EU approves 45 GW energy storage target in bid to reduce gas exposure
The European Council has signed off on a major energy storage agreement that commits EU member states to ramping up deployment by at least 20% against 2025 figures.
Billed as the first-ever tripartite agreement for energy storage, the deal commits member states to increase EU annual energy storage deployment from around 12 GW in 2025 to roughly 45 GW between 2026 and 2028. The European Commission expects pledges in the deal will result in between 30 GW and 35 GW of new storage capacity.
The agreement brings together the public sector, financial institutions, clean energy developers and industrial energy offtakers in a bid to create the kind of investment climate that both supports the energy transition and results in long-term economic growth for stakeholders. The EU-level tripartite agreement for energy storage notes that by 2030 the bloc will need around 200 GW of storage capacity in power output terms, up from around 55 GW recorded at the beginning of 2026.

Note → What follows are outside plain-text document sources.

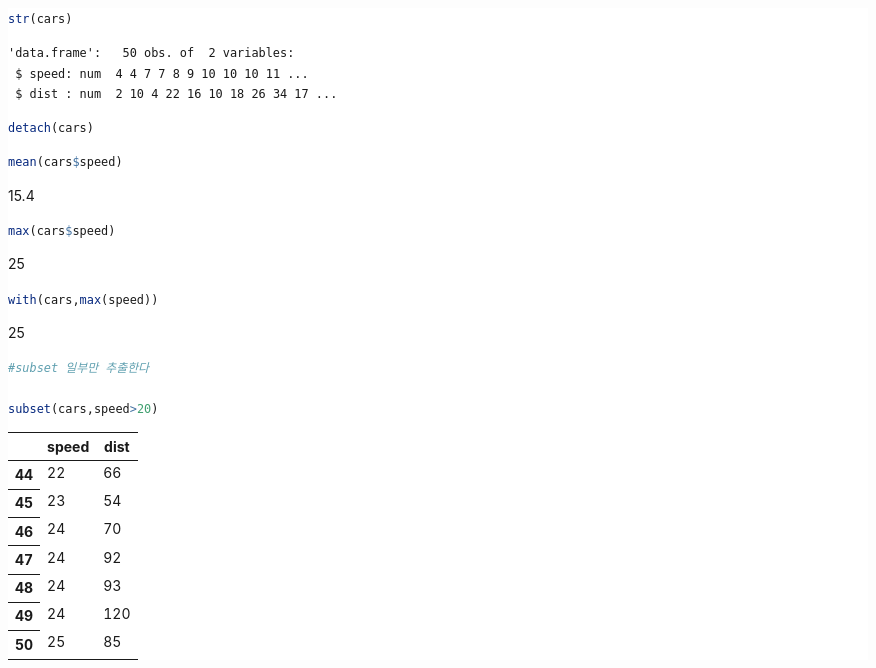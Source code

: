 


```R
str(cars)
```

    'data.frame':	50 obs. of  2 variables:
     $ speed: num  4 4 7 7 8 9 10 10 10 11 ...
     $ dist : num  2 10 4 22 16 10 18 26 34 17 ...



```R
detach(cars)
```


```R
mean(cars$speed)
```


15.4



```R
max(cars$speed)
```


25



```R
with(cars,max(speed))
```


25



```R
#subset 일부만 추출한다

subset(cars,speed>20)
```


<table>
<thead><tr><th></th><th scope=col>speed</th><th scope=col>dist</th></tr></thead>
<tbody>
	<tr><th scope=row>44</th><td>22 </td><td> 66</td></tr>
	<tr><th scope=row>45</th><td>23 </td><td> 54</td></tr>
	<tr><th scope=row>46</th><td>24 </td><td> 70</td></tr>
	<tr><th scope=row>47</th><td>24 </td><td> 92</td></tr>
	<tr><th scope=row>48</th><td>24 </td><td> 93</td></tr>
	<tr><th scope=row>49</th><td>24 </td><td>120</td></tr>
	<tr><th scope=row>50</th><td>25 </td><td> 85</td></tr>
</tbody>
</table>

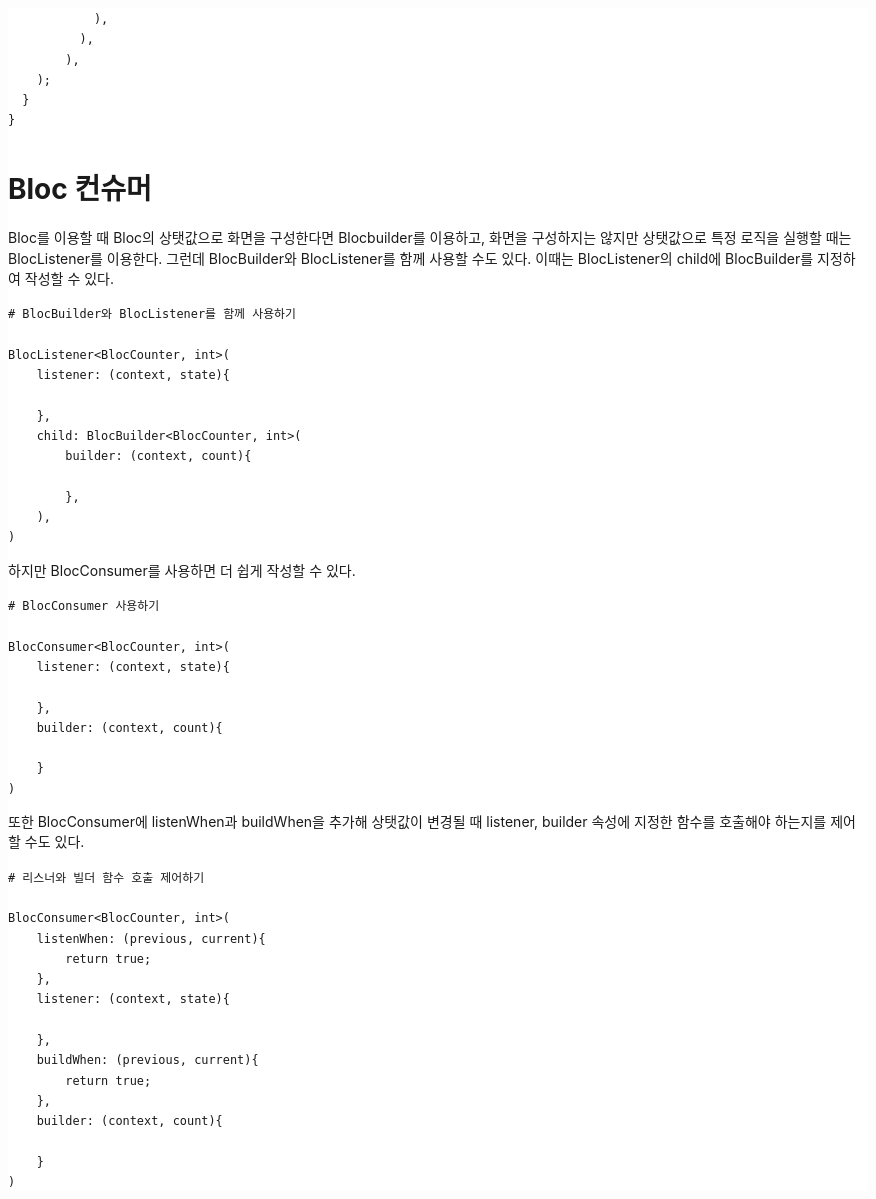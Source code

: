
 ```
            ),
          ),
        ),
    );
  }
}
```

# Bloc 컨슈머
Bloc를 이용할 때 Bloc의 상탯값으로 화면을 구성한다면 Blocbuilder를 이용하고, 화면을 구성하지는 않지만 상탯값으로 특정 로직을 실행할 때는 BlocListener를 이용한다. 그런데 BlocBuilder와 BlocListener를 함께 사용할 수도 있다. 이때는 BlocListener의 child에 BlocBuilder를 지정하여 작성할 수 있다.
```
# BlocBuilder와 BlocListener를 함께 사용하기

BlocListener<BlocCounter, int>(
    listener: (context, state){

    },
    child: BlocBuilder<BlocCounter, int>(
        builder: (context, count){

        },
    ),
)
```
하지만 BlocConsumer를 사용하면 더 쉽게 작성할 수 있다.
```
# BlocConsumer 사용하기

BlocConsumer<BlocCounter, int>(
    listener: (context, state){

    },
    builder: (context, count){

    }
)
```
또한 BlocConsumer에 listenWhen과 buildWhen을 추가해 상탯값이 변경될 때 listener, builder 속성에 지정한 함수를 호출해야 하는지를 제어할 수도 있다.
```
# 리스너와 빌더 함수 호출 제어하기

BlocConsumer<BlocCounter, int>(
    listenWhen: (previous, current){
        return true;
    },
    listener: (context, state){

    },
    buildWhen: (previous, current){
        return true;
    },
    builder: (context, count){

    }
)
```
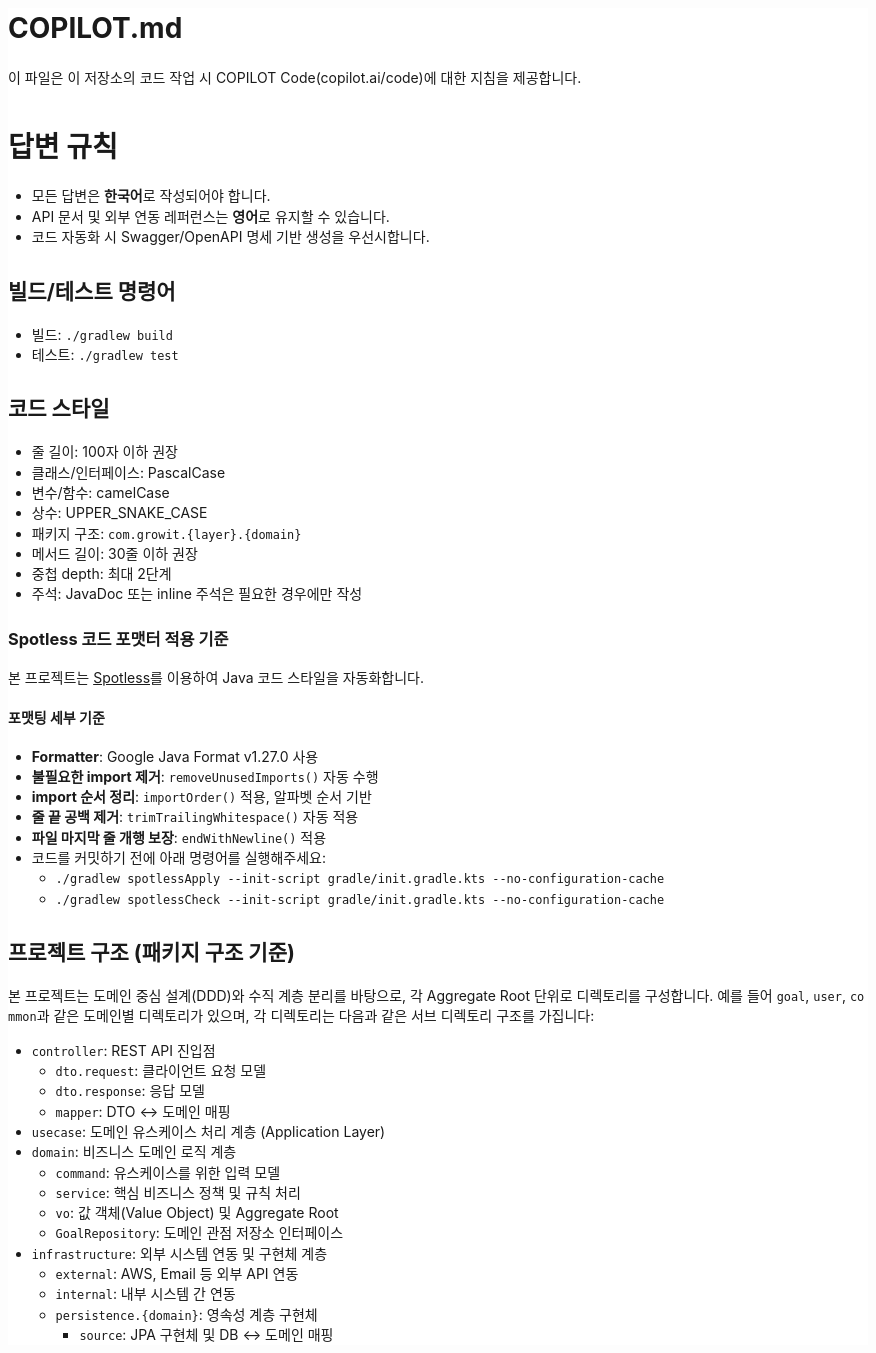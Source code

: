 # COPILOT.md

이 파일은 이 저장소의 코드 작업 시 COPILOT Code(copilot.ai/code)에 대한 지침을 제공합니다.

# 답변 규칙

- 모든 답변은 **한국어**로 작성되어야 합니다.
- API 문서 및 외부 연동 레퍼런스는 **영어**로 유지할 수 있습니다.
- 코드 자동화 시 Swagger/OpenAPI 명세 기반 생성을 우선시합니다.

## 빌드/테스트 명령어
- 빌드: `./gradlew build`
- 테스트: `./gradlew test`

## 코드 스타일

- 줄 길이: 100자 이하 권장
- 클래스/인터페이스: PascalCase
- 변수/함수: camelCase
- 상수: UPPER_SNAKE_CASE
- 패키지 구조: `com.growit.{layer}.{domain}`
- 메서드 길이: 30줄 이하 권장
- 중첩 depth: 최대 2단계
- 주석: JavaDoc 또는 inline 주석은 필요한 경우에만 작성

### Spotless 코드 포맷터 적용 기준

본 프로젝트는 [Spotless](https://github.com/diffplug/spotless)를 이용하여 Java 코드 스타일을 자동화합니다.

#### 포맷팅 세부 기준

- **Formatter**: Google Java Format v1.27.0 사용
- **불필요한 import 제거**: `removeUnusedImports()` 자동 수행
- **import 순서 정리**: `importOrder()` 적용, 알파벳 순서 기반
- **줄 끝 공백 제거**: `trimTrailingWhitespace()` 자동 적용
- **파일 마지막 줄 개행 보장**: `endWithNewline()` 적용
- 코드를 커밋하기 전에 아래 명령어를 실행해주세요:
  - `./gradlew spotlessApply --init-script gradle/init.gradle.kts --no-configuration-cache`
  - `./gradlew spotlessCheck --init-script gradle/init.gradle.kts --no-configuration-cache`

## 프로젝트 구조 (패키지 구조 기준)

본 프로젝트는 도메인 중심 설계(DDD)와 수직 계층 분리를 바탕으로, 각 Aggregate Root 단위로 디렉토리를 구성합니다. 예를 들어 `goal`, `user`, `common`과 같은 도메인별
디렉토리가 있으며, 각 디렉토리는 다음과 같은 서브 디렉토리 구조를 가집니다:

- `controller`: REST API 진입점
  - `dto.request`: 클라이언트 요청 모델
  - `dto.response`: 응답 모델
  - `mapper`: DTO ↔ 도메인 매핑
- `usecase`: 도메인 유스케이스 처리 계층 (Application Layer)
- `domain`: 비즈니스 도메인 로직 계층
  - `command`: 유스케이스를 위한 입력 모델
  - `service`: 핵심 비즈니스 정책 및 규칙 처리
  - `vo`: 값 객체(Value Object) 및 Aggregate Root
  - `GoalRepository`: 도메인 관점 저장소 인터페이스
- `infrastructure`: 외부 시스템 연동 및 구현체 계층
  - `external`: AWS, Email 등 외부 API 연동
  - `internal`: 내부 시스템 간 연동
  - `persistence.{domain}`: 영속성 계층 구현체
    - `source`: JPA 구현체 및 DB ↔ 도메인 매핑
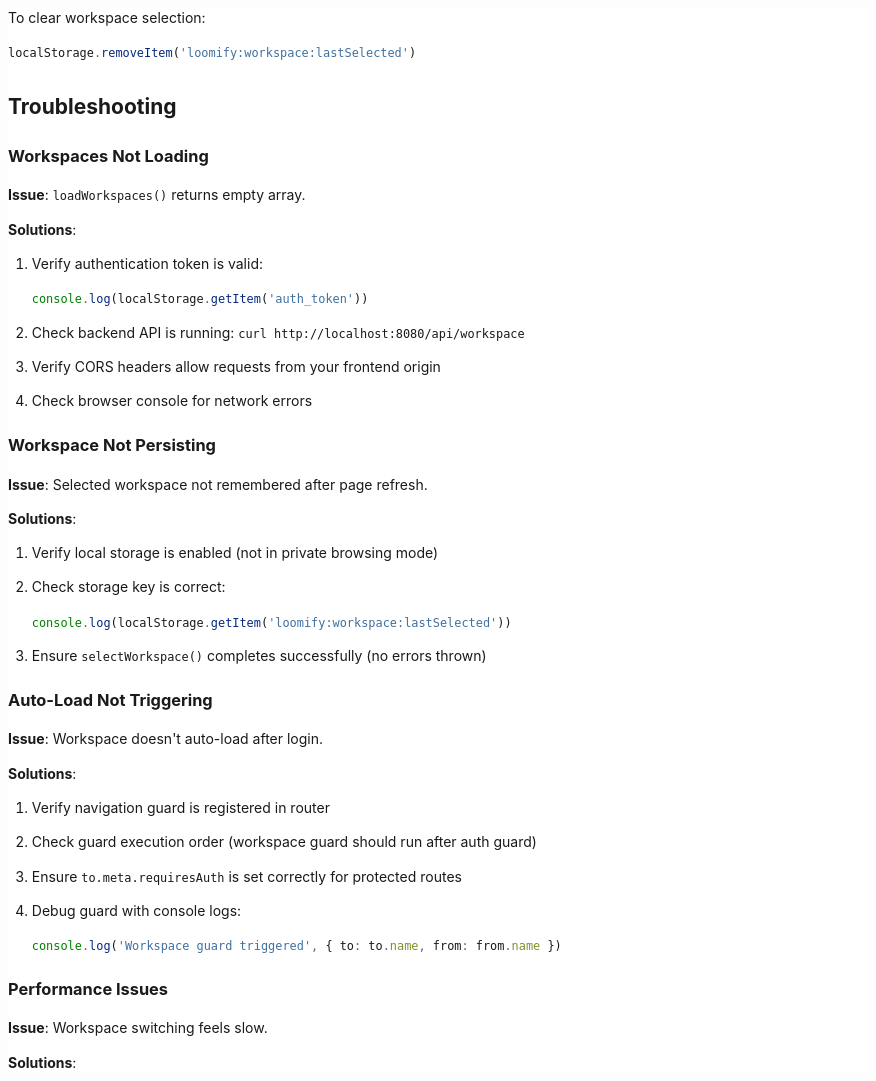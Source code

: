 To clear workspace selection:

```typescript
localStorage.removeItem('loomify:workspace:lastSelected')
```

## Troubleshooting

### Workspaces Not Loading

**Issue**: `loadWorkspaces()` returns empty array.

**Solutions**:

1. Verify authentication token is valid:

   ```typescript
   console.log(localStorage.getItem('auth_token'))
   ```

2. Check backend API is running: `curl http://localhost:8080/api/workspace`
3. Verify CORS headers allow requests from your frontend origin
4. Check browser console for network errors

### Workspace Not Persisting

**Issue**: Selected workspace not remembered after page refresh.

**Solutions**:

1. Verify local storage is enabled (not in private browsing mode)
2. Check storage key is correct:

   ```typescript
   console.log(localStorage.getItem('loomify:workspace:lastSelected'))
   ```

3. Ensure `selectWorkspace()` completes successfully (no errors thrown)

### Auto-Load Not Triggering

**Issue**: Workspace doesn't auto-load after login.

**Solutions**:

1. Verify navigation guard is registered in router
2. Check guard execution order (workspace guard should run after auth guard)
3. Ensure `to.meta.requiresAuth` is set correctly for protected routes
4. Debug guard with console logs:

   ```typescript
   console.log('Workspace guard triggered', { to: to.name, from: from.name })
   ```

### Performance Issues

**Issue**: Workspace switching feels slow.

**Solutions**:
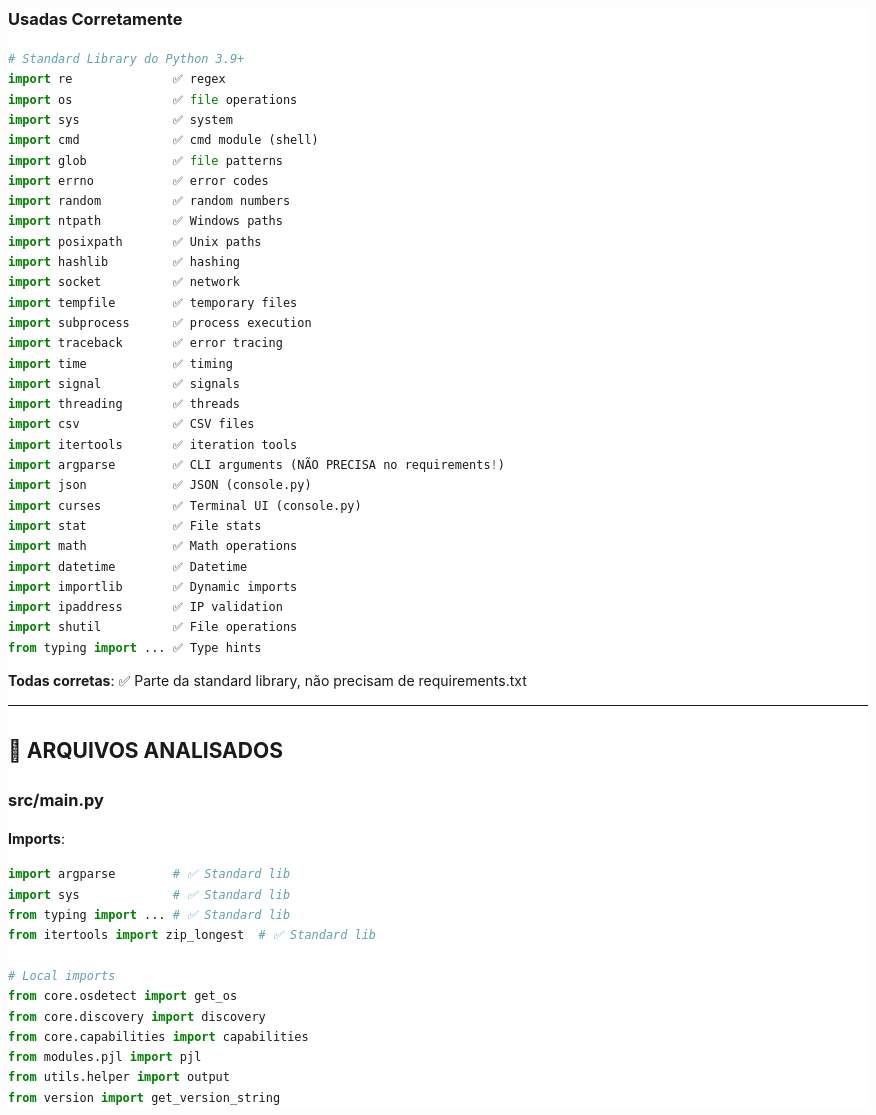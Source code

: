 ### Usadas Corretamente
```python
# Standard Library do Python 3.9+
import re              ✅ regex
import os              ✅ file operations
import sys             ✅ system
import cmd             ✅ cmd module (shell)
import glob            ✅ file patterns
import errno           ✅ error codes
import random          ✅ random numbers
import ntpath          ✅ Windows paths
import posixpath       ✅ Unix paths
import hashlib         ✅ hashing
import socket          ✅ network
import tempfile        ✅ temporary files
import subprocess      ✅ process execution
import traceback       ✅ error tracing
import time            ✅ timing
import signal          ✅ signals
import threading       ✅ threads
import csv             ✅ CSV files
import itertools       ✅ iteration tools
import argparse        ✅ CLI arguments (NÃO PRECISA no requirements!)
import json            ✅ JSON (console.py)
import curses          ✅ Terminal UI (console.py)
import stat            ✅ File stats
import math            ✅ Math operations
import datetime        ✅ Datetime
import importlib       ✅ Dynamic imports
import ipaddress       ✅ IP validation
import shutil          ✅ File operations
from typing import ... ✅ Type hints
```

**Todas corretas**: ✅ Parte da standard library, não precisam de requirements.txt

---

## 📝 ARQUIVOS ANALISADOS

### src/main.py
**Imports**:
```python
import argparse        # ✅ Standard lib
import sys             # ✅ Standard lib
from typing import ... # ✅ Standard lib
from itertools import zip_longest  # ✅ Standard lib

# Local imports
from core.osdetect import get_os
from core.discovery import discovery
from core.capabilities import capabilities
from modules.pjl import pjl
from utils.helper import output
from version import get_version_string
```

The tripartite deal calls for energy storage to supply approximately 10% of peak demand by 2028, up from 5% in 2025, with the goal of reducing gas demand and making better use of renewable generation capacity.
Other major targets include increasing the volumes of power purchase agreements (PPAs) with storage assets from a reported 1.5 GW in 2026 to 4.5 GW in 2028; ramping up industrial thermal storage capacity in the commercial and industrial (C&I) sector from 0.5 GWh in 2026 to 1.5 GWh in 2028; growing the share of storage installations co-located with renewables in the C&I segment from 5% in 2026 to 20% in 2028; and expanding C&I segment battery capacity from 9 GWh in 2026 to 24 GWh in 2028.
Signatories to the deal include 22 EU member states, industrial consumers and renewables and energy storage developers. While member states are committed to producing “ambitious pledges” on national storage deployment for the period 2026 to 2028, the private sector signatories are expected to put forward “specific storage projects” that can be easily replicated.
More investment
Multinational investors such as the European Investment Bank (EIB) Group and European Bank for Reconstruction and Development are also tasked with ramping up support for the energy storage segment under the agreement.
EIB Group is reportedly assessing opportunities to strengthen its energy storage investments, including adapting a €500 million ($570 million) pilot program for corporate Power Purchase Agreements (cPPAs) to also cover storage solutions, including through flexible and hybrid PPAS.
Further EIB Group commitments include extending the €1.5 billion grids manufacturing package for the European supply chain to provide counter-guarantees to manufacturers of storage components, as well as supporting the development and manufacturing of storage technologies within the European Union – using equity, quasi-equity, and venture debt instruments.
EBRD is also expanding its support to energy storage investments and providing financing for projects over the 2026 to 2028 period and will offer EU member states advisory support for establishing regulatory frameworks for energy storage.
In addition to establishing a more robust project pipeline for 2026 to 2028, energy storage and renewable energy project developers are tasked with providing annual indicative numbers on new energy storage and hybrid projects and their volumes under the agreement.
Industrial offtakes are expected to improve visibility of electricity demand profile and long-term demand forecasts, as well as planned electrification and flexible energy consumption.
The European Commission is now expected to assist member states in designing efficient support schemes open to energy storage and ensuring “the swiftest possible” state aid approvals for relevant measures. Updates to the Requirement for Generators network code and the Demand Connection Code are expected, with the goal of supporting storage deployment.
Industry reaction
Energy Storage Europe welcomed the EU tripartite agreement, describing it as the most comprehensive political recognition of energy storage at EU level to date.
In a statement, Energy Storage Europe Secretary General Patrick Clerens said the agreement would give the sector and public authorities “a stronger base to drive implementation over the next two years.”
“For the first time, the European Commission, member states, financial institutions and industry are brought together around a common short-term agenda for storage deployment,” said Clerens.
“This matters, especially because energy storage became central to the strategic equation building the European strategic autonomy is presenting. Storage has moved well beyond a technical question or an add-on to renewables. It is strategic infrastructure: enabling the clean-energy transition, supporting the digital transition, strengthening industrial competitiveness and reducing Europe’s dependence on imported fossil fuels and external energy shocks. It is also an industrial opportunity for Europe.”
While welcoming the tripartite agreement, Clerens called for the European Union to go further by developing a coordinated strategy to better align regulatory, financial and industrial measures across the bloc to further speed up deployment.
“This should include targeted actions wherever flexibility becomes a strategic enabler, including the sustainable integration of data centers,” Clerens added.
Member states with national capacity pledges under the tripartite agreement are: Austria, Bulgaria, Croatia, Cyprus, Czech Republic, Denmark, Estonia, Finland, Greece, Germany, Hungary, Ireland, Italy, Latvia, Lithuania, Malta, Netherlands, Poland, Portugal, Romania, Slovakia, Spain.